First of all, ixnay on the full-surround photo capability; no digital cameras and CD-ROM’s here. Photographs are made on glass or metal plates coated with light-sensitive goo, and require the subjects to stand absolutely still for several seconds while natural light works its magic through the lens. (The photo can be in 3-D, though, as you’ll find out in our next issue.) The street you’re standing on is probably just dirt, though cities had their cobbled avenues, and some highways were laid with planks, log halves, or even macadam.
You’ll notice obvious things first: no cars, no exhaust. No airplanes. No power lines. No traffic lights. No thumping bass from maxed-out stereos. But there is traffic, and if the town you popped into is more of a city, you can expect traffic jams, speeders, terrible accidents, and rubberneckers.
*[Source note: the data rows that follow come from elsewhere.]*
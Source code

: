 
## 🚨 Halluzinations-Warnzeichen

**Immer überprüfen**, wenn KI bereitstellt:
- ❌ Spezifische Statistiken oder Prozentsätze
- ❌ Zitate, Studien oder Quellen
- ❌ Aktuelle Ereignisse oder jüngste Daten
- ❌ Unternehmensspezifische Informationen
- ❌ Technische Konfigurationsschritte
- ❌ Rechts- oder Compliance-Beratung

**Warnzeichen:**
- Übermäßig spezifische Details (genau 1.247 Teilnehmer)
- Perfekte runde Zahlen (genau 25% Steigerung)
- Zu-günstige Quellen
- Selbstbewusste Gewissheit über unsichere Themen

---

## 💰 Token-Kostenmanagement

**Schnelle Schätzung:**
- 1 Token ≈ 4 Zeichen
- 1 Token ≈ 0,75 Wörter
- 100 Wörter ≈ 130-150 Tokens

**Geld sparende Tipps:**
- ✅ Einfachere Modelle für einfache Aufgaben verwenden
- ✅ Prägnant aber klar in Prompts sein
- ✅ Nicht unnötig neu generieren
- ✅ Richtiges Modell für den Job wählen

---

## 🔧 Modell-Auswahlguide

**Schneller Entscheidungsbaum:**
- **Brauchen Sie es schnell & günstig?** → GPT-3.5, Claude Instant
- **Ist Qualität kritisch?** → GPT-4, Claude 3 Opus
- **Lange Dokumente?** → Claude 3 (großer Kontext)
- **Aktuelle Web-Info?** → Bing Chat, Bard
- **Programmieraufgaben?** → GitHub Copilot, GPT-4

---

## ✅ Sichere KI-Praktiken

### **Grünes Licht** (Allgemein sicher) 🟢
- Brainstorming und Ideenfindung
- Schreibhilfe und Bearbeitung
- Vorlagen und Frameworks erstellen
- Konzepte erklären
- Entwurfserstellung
The engines of the day are horses and mules (and oxen in the country), and they come with their own offensive emissions. As for the power lines, well, you’ll start noticing that come sundown. Not that the whole town will go dark; no, there will be gas street lamps in bigger towns, and either gas or whale-oil lighting will illuminate the homes and businesses almost–though not quite–to the same brightness we know today, but with a decidedly yellowish tinge. More frugal homes will flicker with candlelight or the glow of a fireplace.
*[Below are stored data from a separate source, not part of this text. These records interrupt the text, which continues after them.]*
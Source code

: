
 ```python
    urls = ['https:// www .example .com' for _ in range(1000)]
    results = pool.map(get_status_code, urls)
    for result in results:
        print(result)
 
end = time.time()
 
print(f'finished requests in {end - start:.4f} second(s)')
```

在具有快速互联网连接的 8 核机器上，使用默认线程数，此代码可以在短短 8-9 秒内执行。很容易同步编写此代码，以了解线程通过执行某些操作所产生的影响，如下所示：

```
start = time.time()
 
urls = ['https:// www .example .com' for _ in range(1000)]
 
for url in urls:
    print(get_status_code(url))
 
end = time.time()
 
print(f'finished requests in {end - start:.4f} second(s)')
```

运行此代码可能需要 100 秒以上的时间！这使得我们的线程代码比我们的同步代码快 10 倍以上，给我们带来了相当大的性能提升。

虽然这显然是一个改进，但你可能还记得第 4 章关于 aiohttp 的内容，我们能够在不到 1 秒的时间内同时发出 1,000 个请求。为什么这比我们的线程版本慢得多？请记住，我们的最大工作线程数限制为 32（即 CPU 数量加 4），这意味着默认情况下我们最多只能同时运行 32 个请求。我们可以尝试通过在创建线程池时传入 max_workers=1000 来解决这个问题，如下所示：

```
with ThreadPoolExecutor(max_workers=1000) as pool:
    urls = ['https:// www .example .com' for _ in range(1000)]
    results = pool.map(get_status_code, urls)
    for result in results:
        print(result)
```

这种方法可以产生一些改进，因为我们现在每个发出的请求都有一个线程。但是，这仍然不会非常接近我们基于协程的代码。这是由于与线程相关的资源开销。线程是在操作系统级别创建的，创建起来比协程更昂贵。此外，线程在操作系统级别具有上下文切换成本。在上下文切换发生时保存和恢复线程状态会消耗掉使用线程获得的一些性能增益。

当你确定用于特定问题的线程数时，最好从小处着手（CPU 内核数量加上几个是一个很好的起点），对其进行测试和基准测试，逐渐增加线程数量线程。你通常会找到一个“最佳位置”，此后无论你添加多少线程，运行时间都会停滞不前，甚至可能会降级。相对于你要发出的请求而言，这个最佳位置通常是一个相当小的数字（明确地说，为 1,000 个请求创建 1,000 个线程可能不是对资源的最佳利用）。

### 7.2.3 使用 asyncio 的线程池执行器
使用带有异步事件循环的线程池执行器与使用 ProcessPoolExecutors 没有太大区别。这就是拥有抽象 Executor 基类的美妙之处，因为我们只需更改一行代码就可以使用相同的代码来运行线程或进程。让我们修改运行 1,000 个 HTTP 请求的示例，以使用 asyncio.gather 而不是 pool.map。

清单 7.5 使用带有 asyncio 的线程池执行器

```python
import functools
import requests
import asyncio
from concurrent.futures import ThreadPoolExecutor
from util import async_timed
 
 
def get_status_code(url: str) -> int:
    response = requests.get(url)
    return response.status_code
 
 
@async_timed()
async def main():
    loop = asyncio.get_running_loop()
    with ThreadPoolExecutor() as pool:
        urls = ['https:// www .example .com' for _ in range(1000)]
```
The lack of electrical power means, of course, that you’re going to have to come up with more organic ways to entertain yourself. Want to hear the hit songs? Get out the sheet music and unlock the piano. If it’s drama or comedy you’re looking for, let’s hope you’ve popped into a town the traveling theater companies visit. And if you’re hoping to call in some pizza or Chinese food, you’ll have to wait a while; Alexander Graham Bell is only 13 years old. Supper will have to be made from scratch, using fire, and with fresh and perhaps pickled or salted ingredients. The canning of produce is still a bit iffy, so people tend to feel safer about trusty old pickling and salting methods. That way, at least there will be some food in the pantry in the winter while the garden is barren–yes, you raise many of your fresh vegetables yourself, in a garden out back.
Okay, let’s snap back to the present, before we get saddled with 1860-style chores. Few of us would give up the lifestyle we enjoy today and the leisure time we have gained as a result of technology. But knowing about the realities of day-to-day life in the past helps us better understand the history we find so fascinating, and to appreciate what we have. And, as we listen to the doomsayers who forecast the end of civilization as a result of our computers’ “Year 2000 Problem,” perhaps it lets us smile knowingly–while we stash away our candle supply and plan our 1860s garden patch!